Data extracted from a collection
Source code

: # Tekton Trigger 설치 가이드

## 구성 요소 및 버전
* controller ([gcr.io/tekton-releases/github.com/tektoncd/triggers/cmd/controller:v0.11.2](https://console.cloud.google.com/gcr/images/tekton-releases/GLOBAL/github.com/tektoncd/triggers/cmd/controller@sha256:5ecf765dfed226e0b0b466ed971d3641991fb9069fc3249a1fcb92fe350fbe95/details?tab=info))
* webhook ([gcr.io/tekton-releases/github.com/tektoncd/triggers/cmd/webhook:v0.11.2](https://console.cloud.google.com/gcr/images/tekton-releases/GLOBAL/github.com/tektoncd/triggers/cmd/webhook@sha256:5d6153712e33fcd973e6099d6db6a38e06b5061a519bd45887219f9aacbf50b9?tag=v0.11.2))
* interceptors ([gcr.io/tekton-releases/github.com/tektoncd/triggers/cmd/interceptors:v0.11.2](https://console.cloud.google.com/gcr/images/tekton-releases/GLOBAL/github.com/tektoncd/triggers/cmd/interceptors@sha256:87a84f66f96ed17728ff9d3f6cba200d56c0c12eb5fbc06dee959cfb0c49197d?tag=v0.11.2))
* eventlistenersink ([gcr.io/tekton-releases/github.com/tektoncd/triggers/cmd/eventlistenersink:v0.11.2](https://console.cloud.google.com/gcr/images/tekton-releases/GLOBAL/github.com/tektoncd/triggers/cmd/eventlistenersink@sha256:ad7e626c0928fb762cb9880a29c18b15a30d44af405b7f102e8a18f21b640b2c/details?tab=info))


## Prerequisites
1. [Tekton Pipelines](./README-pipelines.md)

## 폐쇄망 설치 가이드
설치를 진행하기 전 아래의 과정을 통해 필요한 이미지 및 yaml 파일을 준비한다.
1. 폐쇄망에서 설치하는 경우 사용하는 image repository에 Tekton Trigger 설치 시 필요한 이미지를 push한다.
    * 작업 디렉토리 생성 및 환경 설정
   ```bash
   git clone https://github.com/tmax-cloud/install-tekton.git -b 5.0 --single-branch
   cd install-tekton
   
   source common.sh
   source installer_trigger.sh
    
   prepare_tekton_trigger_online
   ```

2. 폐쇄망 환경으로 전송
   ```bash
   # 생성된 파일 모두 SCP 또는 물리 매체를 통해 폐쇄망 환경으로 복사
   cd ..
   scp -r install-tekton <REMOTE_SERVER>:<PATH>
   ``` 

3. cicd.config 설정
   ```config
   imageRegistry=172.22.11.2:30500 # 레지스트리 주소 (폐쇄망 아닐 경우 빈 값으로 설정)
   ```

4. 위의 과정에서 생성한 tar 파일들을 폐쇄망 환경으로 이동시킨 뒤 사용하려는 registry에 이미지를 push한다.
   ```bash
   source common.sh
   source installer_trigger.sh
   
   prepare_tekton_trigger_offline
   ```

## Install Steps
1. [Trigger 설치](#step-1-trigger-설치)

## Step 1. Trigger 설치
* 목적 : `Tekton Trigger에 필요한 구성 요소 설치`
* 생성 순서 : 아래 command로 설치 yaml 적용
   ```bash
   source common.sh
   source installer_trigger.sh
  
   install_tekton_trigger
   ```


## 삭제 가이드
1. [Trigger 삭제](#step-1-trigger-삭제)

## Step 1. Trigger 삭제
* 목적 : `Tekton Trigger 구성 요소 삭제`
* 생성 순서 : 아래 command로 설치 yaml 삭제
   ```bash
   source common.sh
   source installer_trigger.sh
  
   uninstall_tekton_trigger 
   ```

#### [PROBLEM DETAILS]
The range runs from the line above containing "1. [Tekton Pipelines](./README-pipelines.md)" to the line containing "## Step 1. Trigger 설치", inclusive. Restate those lines word for word and no others.

#### [YOUR RESPONSE]
1. [Tekton Pipelines](./README-pipelines.md)

## 폐쇄망 설치 가이드
설치를 진행하기 전 아래의 과정을 통해 필요한 이미지 및 yaml 파일을 준비한다.
1. 폐쇄망에서 설치하는 경우 사용하는 image repository에 Tekton Trigger 설치 시 필요한 이미지를 push한다.
    * 작업 디렉토리 생성 및 환경 설정
   ```bash
   git clone https://github.com/tmax-cloud/install-tekton.git -b 5.0 --single-branch
   cd install-tekton
   
   source common.sh
   source installer_trigger.sh
    
   prepare_tekton_trigger_online
   ```

2. 폐쇄망 환경으로 전송
   ```bash
   # 생성된 파일 모두 SCP 또는 물리 매체를 통해 폐쇄망 환경으로 복사
   cd ..
   scp -r install-tekton <REMOTE_SERVER>:<PATH>
   ``` 

3. cicd.config 설정
   ```config
   imageRegistry=172.22.11.2:30500 # 레지스트리 주소 (폐쇄망 아닐 경우 빈 값으로 설정)
   ```

4. 위의 과정에서 생성한 tar 파일들을 폐쇄망 환경으로 이동시킨 뒤 사용하려는 registry에 이미지를 push한다.
   ```bash
   source common.sh
   source installer_trigger.sh
   
   prepare_tekton_trigger_offline
   ```

## Install Steps
1. [Trigger 설치](#step-1-trigger-설치)

## Step 1. Trigger 설치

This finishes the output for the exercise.